I may be talking nonsense, but

  • Automatically create discussion summaries
  • Create a persistent project task tracking table and launch task by task
    Etc .

Finally there are ways to create some things to improve this. Why not a feature that will generate our rules automatically after several questions about the project etc…

persistent project task table could get problematic as you’re iterating on ideas in a more broad fashion, these are things that should be user-determined rules files not hardcoded mechanisms

from the outside looking in, it feels like the Cursor team is overengineering things and it’s making the models behave poorly, they should only be providing a suitable framework for each model to act as an agent within the context of a codebase and leave project-specific features up to the user to add (or have Cursor add)

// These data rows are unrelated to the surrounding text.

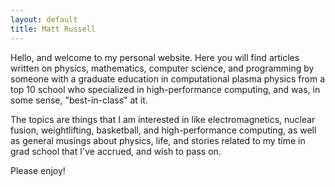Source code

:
 ```yaml
---
layout: default
title: Matt Russell
---
```


Hello, and welcome to my personal website. Here you will find articles written on physics, mathematics, computer science, and programming by someone with a graduate education in computational plasma physics from a top 10 school who specialized in high-performance computing, and was, in some sense, "best-in-class" at it. 

The topics are things that I am interested in like electromagnetics, nuclear fusion, weightlifting, basketball, and high-performance computing, as well as general musings about physics, life, and stories related to my time in grad school that I've accrued, and wish to pass on. 

Please enjoy!  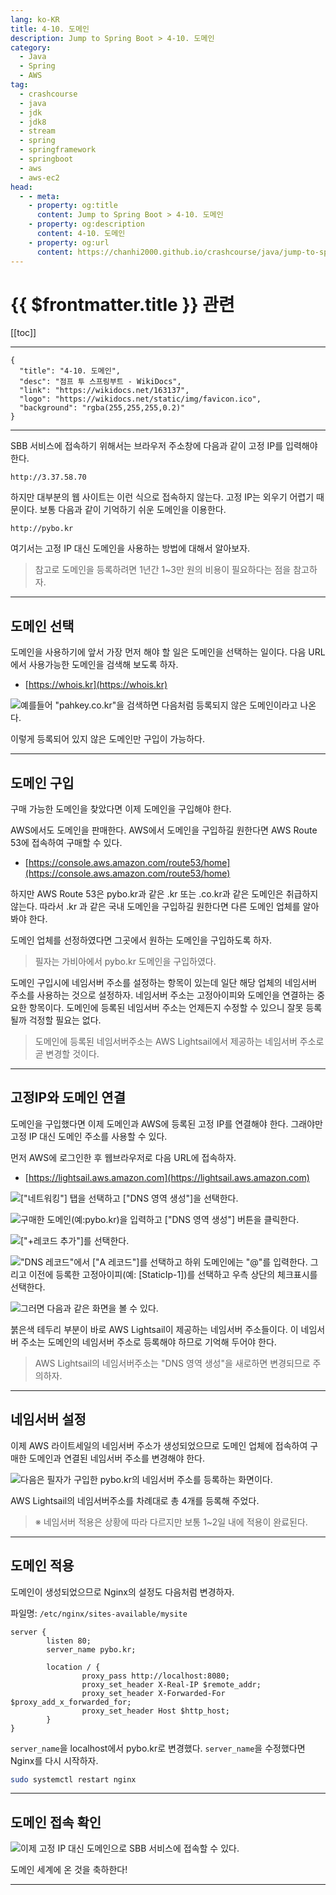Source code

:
 ```yaml
---
lang: ko-KR
title: 4-10. 도메인
description: Jump to Spring Boot > 4-10. 도메인
category:
  - Java
  - Spring
  - AWS
tag: 
  - crashcourse
  - java
  - jdk
  - jdk8
  - stream
  - spring
  - springframework
  - springboot
  - aws
  - aws-ec2
head:
  - - meta:
    - property: og:title
      content: Jump to Spring Boot > 4-10. 도메인
    - property: og:description
      content: 4-10. 도메인
    - property: og:url
      content: https://chanhi2000.github.io/crashcourse/java/jump-to-spring-boot/04J.html
---
```


# {{ $frontmatter.title }} 관련

[[toc]]

---

```component VPCard
{
  "title": "4-10. 도메인",
  "desc": "점프 투 스프링부트 - WikiDocs",
  "link": "https://wikidocs.net/163137",
  "logo": "https://wikidocs.net/static/img/favicon.ico",
  "background": "rgba(255,255,255,0.2)"
}
```

---

SBB 서비스에 접속하기 위해서는 브라우저 주소창에 다음과 같이 고정 IP를 입력해야한다.

```
http://3.37.58.70
```

하지만 대부분의 웹 사이트는 이런 식으로 접속하지 않는다. 고정 IP는 외우기 어렵기 때문이다. 보통 다음과 같이 기억하기 쉬운 도메인을 이용한다.

```
http://pybo.kr
```

여기서는 고정 IP 대신 도메인을 사용하는 방법에 대해서 알아보자.

> 참고로 도메인을 등록하려면 1년간 1~3만 원의 비용이 필요하다는 점을 참고하자.

---

## 도메인 선택

도메인을 사용하기에 앞서 가장 먼저 해야 할 일은 도메인을 선택하는 일이다. 다음 URL에서 사용가능한 도메인을 검색해 보도록 하자.

- [https://whois.kr](https://whois.kr)

![예를들어 "pahkey.co.kr"을 검색하면 다음처럼 등록되지 않은 도메인이라고 나온다.](https://wikidocs.net/images/page/163137/O_4-10_1.png)

이렇게 등록되어 있지 않은 도메인만 구입이 가능하다.

---

## 도메인 구입

구매 가능한 도메인을 찾았다면 이제 도메인을 구입해야 한다.

AWS에서도 도메인을 판매한다. AWS에서 도메인을 구입하길 원한다면 AWS Route 53에 접속하여 구매할 수 있다.

- [https://console.aws.amazon.com/route53/home](https://console.aws.amazon.com/route53/home)

하지만 AWS Route 53은 pybo.kr과 같은 .kr 또는 .co.kr과 같은 도메인은 취급하지 않는다. 따라서 .kr 과 같은 국내 도메인을 구입하길 원한다면 다른 도메인 업체를 알아봐야 한다.

도메인 업체를 선정하였다면 그곳에서 원하는 도메인을 구입하도록 하자.

> 필자는 가비아에서 pybo.kr 도메인을 구입하였다.

도메인 구입시에 네임서버 주소를 설정하는 항목이 있는데 일단 해당 업체의 네임서버 주소를 사용하는 것으로 설정하자. 네임서버 주소는 고정아이피와 도메인을 연결하는 중요한 항목이다. 도메인에 등록된 네임서버 주소는 언제든지 수정할 수 있으니 잘못 등록될까 걱정할 필요는 없다.

> 도메인에 등록된 네임서버주소는 AWS Lightsail에서 제공하는 네임서버 주소로 곧 변경할 것이다.

---

## 고정IP와 도메인 연결

도메인을 구입했다면 이제 도메인과 AWS에 등록된 고정 IP를 연결해야 한다. 그래야만 고정 IP 대신 도메인 주소를 사용할 수 있다.

먼저 AWS에 로그인한 후 웹브라우저로 다음 URL에 접속하자.

- [https://lightsail.aws.amazon.com](https://lightsail.aws.amazon.com)

![<FontIcon icon="iconfont icon-select"/>`["네트워킹"]` 탭을 선택하고 <FontIcon icon="iconfont icon-select"/>`["DNS 영역 생성"]`을 선택한다.](https://wikidocs.net/images/page/163137/C_4-10_2.png)

![구매한 도메인(예:pybo.kr)을 입력하고 <FontIcon icon="iconfont icon-select"/>`["DNS 영역 생성"]` 버튼을 클릭한다.](https://wikidocs.net/images/page/163137/C_4-10_3.png)

![<FontIcon icon="iconfont icon-select"/>`["+레코드 추가"]`를 선택한다.](https://wikidocs.net/images/page/163137/C_4-10_4.png)

!["DNS 레코드"에서 <FontIcon icon="iconfont icon-select"/>`["A 레코드"]`를 선택하고 하위 도메인에는 "@"를 입력한다. 그리고 이전에 등록한 고정아이피(예: <FontIcon icon="iconfont icon-select"/>`[StaticIp-1]`)를 선택하고 우측 상단의 체크표시를 선택한다.](https://wikidocs.net/images/page/163137/C_4-10_5.png)

![그러면 다음과 같은 화면을 볼 수 있다.](https://wikidocs.net/images/page/163137/C_4-10_6.png) 

붉은색 테두리 부분이 바로 AWS Lightsail이 제공하는 네임서버 주소들이다. 이 네임서버 주소는 도메인의 네임서버 주소로 등록해야 하므로 기억해 두어야 한다.

> AWS Lightsail의 네임서버주소는 "DNS 영역 생성"을 새로하면 변경되므로 주의하자.

---

## 네임서버 설정

이제 AWS 라이트세일의 네임서버 주소가 생성되었으므로 도메인 업체에 접속하여 구매한 도메인과 연결된 네임서버 주소를 변경해야 한다.

![다음은 필자가 구입한 pybo.kr의 네임서버 주소를 등록하는 화면이다.](https://wikidocs.net/images/page/163137/C_4-10_7.png)

AWS Lightsail의 네임서버주소를 차례대로 총 4개를 등록해 주었다.

> ※ 네임서버 적용은 상황에 따라 다르지만 보통 1~2일 내에 적용이 완료된다.

---

## 도메인 적용

도메인이 생성되었으므로 Nginx의 설정도 다음처럼 변경하자.

파일명: <FontIcon icon="iconfont icon-folder"/>`/etc/nginx/sites-available/`<FontIcon icon="iconfont icon-file"/>`mysite`

```{3}
server {
        listen 80;
        server_name pybo.kr;

        location / {
                proxy_pass http://localhost:8080;
                proxy_set_header X-Real-IP $remote_addr;
                proxy_set_header X-Forwarded-For $proxy_add_x_forwarded_for;
                proxy_set_header Host $http_host;
        }
}
```

`server_name`을 localhost에서 pybo.kr로 변경했다. `server_name`을 수정했다면 Nginx를 다시 시작하자.

```sh
sudo systemctl restart nginx
```

---

## 도메인 접속 확인

![이제 고정 IP 대신 도메인으로 SBB 서비스에 접속할 수 있다.](https://wikidocs.net/images/page/163137/C_4-10_8.png)

도메인 세계에 온 것을 축하한다!

---

<TagLinks />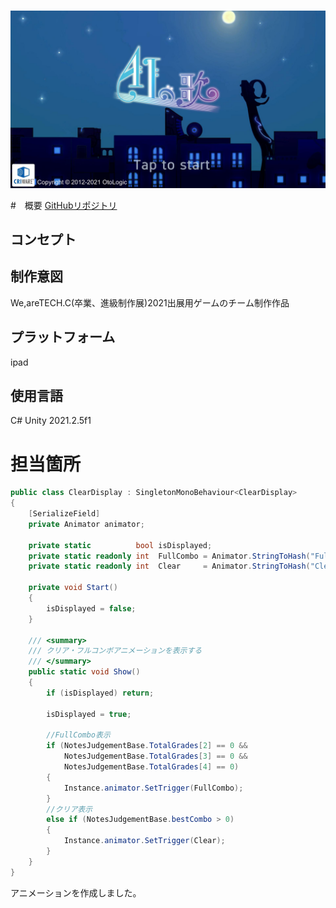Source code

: &nbsp;
<img src="../images/AI.jpg">







#　概要
[GitHubリポジトリ](https://github.com/KURO-Games/songForAI.git)
## コンセプト


## 制作意図
We,areTECH.C(卒業、進級制作展)2021出展用ゲームのチーム制作作品

## プラットフォーム
ipad

## 使用言語
C#
Unity 2021.2.5f1


# 担当箇所

```cs
public class ClearDisplay : SingletonMonoBehaviour<ClearDisplay>
{
    [SerializeField]
    private Animator animator;

    private static          bool isDisplayed;
    private static readonly int  FullCombo = Animator.StringToHash("FullCombo");
    private static readonly int  Clear     = Animator.StringToHash("Clear");

    private void Start()
    {
        isDisplayed = false;
    }

    /// <summary>
    /// クリア・フルコンボアニメーションを表示する
    /// </summary>
    public static void Show()
    {
        if (isDisplayed) return;

        isDisplayed = true;

        //FullCombo表示
        if (NotesJudgementBase.TotalGrades[2] == 0 &&
            NotesJudgementBase.TotalGrades[3] == 0 &&
            NotesJudgementBase.TotalGrades[4] == 0)
        {
            Instance.animator.SetTrigger(FullCombo);
        }
        //クリア表示
        else if (NotesJudgementBase.bestCombo > 0)
        {
            Instance.animator.SetTrigger(Clear);
        }
    }
}
```
アニメーションを作成しました。

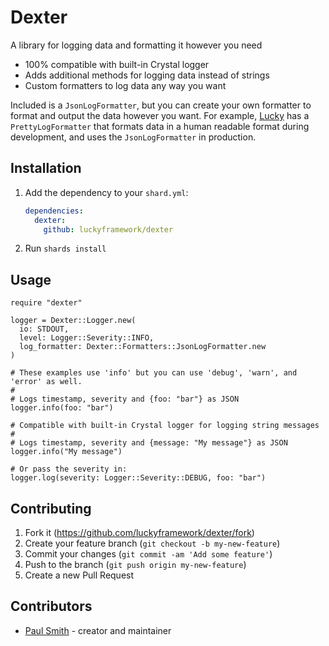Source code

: # Dexter

A library for logging data and formatting it however you need

* 100% compatible with built-in Crystal logger
* Adds additional methods for logging data instead of strings
* Custom formatters to log data any way you want

Included is a `JsonLogFormatter`, but you can create your own formatter to format
and output the data however you want. For example,
[Lucky](https://luckyframework.org) has a `PrettyLogFormatter` that formats data
in a human readable format during development, and uses the `JsonLogFormatter`
in production.

## Installation

1. Add the dependency to your `shard.yml`:

   ```yaml
   dependencies:
     dexter:
       github: luckyframework/dexter
   ```

2. Run `shards install`

## Usage

```crystal
require "dexter"

logger = Dexter::Logger.new(
  io: STDOUT,
  level: Logger::Severity::INFO,
  log_formatter: Dexter::Formatters::JsonLogFormatter.new
)

# These examples use 'info' but you can use 'debug', 'warn', and 'error' as well.
#
# Logs timestamp, severity and {foo: "bar"} as JSON
logger.info(foo: "bar")

# Compatible with built-in Crystal logger for logging string messages
#
# Logs timestamp, severity and {message: "My message"} as JSON
logger.info("My message")

# Or pass the severity in:
logger.log(severity: Logger::Severity::DEBUG, foo: "bar")
```

## Contributing

1. Fork it (<https://github.com/luckyframework/dexter/fork>)
2. Create your feature branch (`git checkout -b my-new-feature`)
3. Commit your changes (`git commit -am 'Add some feature'`)
4. Push to the branch (`git push origin my-new-feature`)
5. Create a new Pull Request

## Contributors

- [Paul Smith](https://github.com/paulcsmith) - creator and maintainer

the more fine-tuning they’ve made the back end, the worse the UX has gotten

so far, 0.46 was peak

1 Like

We’d like the team to speak up and address the problems.
If it’s really a question of cost, I’d rather pay a higher subscription fee. But above all, I don’t want to be hampered by the agent mode and AIs.

1 Like

yes 3.7 suckss now. i don’t know why it became dum today.

1 Like

This is the biggest problem I think I’ve had with Cursor.
The lack of communication from the team.
I’ve built and lead dev teams in my day and this forum is essentially that, a dev team.
A team needs information, even just basic information, to feel confident and heard.
This forum is lacking that, and it doesn’t take much at all to achieve that.
What happens to bugs filed here? No idea.
Do they get auto processed into a kanban board? That would be a cool idea.
The amount of people on here complaining, have ideas, are frustrated is pretty substantial

I couldn’t agree with you more. The team needs to improve in this area.
Personally, I’m looking for an alternative right now. There’s a lot of talk about augment code and the new VSCode agent. I’ll take a look at it.
I don’t know how Windsurf agent behaves and whether it has been reduced.

I love cursor, but there’s something unclear behind it that we’re not being told, and this lack of communication and transparency bothers me.

1 Like

I signed up for VSCode Agent today, spent the afternoon testing it. Free 30 day trial, we’ll see.
I’d rather support startups like Cursor but the bugs, lack of communication, and secrecy is making me rethink it.
Filed a bug here today about the base foundational functionality of an IDE. Not a good bug.
I have no idea if they’re even going to look at let alone address it, which is something I can’t afford. I can’t be fighting with the IDE while simultaneously trying to wrangle a toddler into doing tasks without going off the rails lol.
As of this morning, or right now, my time using cursor is paused until they can show a little more professionalism in their toolset, communication, vision, and future roadmap.
The bug I found today is a deal breaker unfortunately, hope they get their sh*t together through these growing pains.

1 Like

Yes. You get used to how a model operates, what it can cannot do, and then that completely changes. By the time you realize it the project is damaged and you need to revert heavily. There needs to be some level of consistency.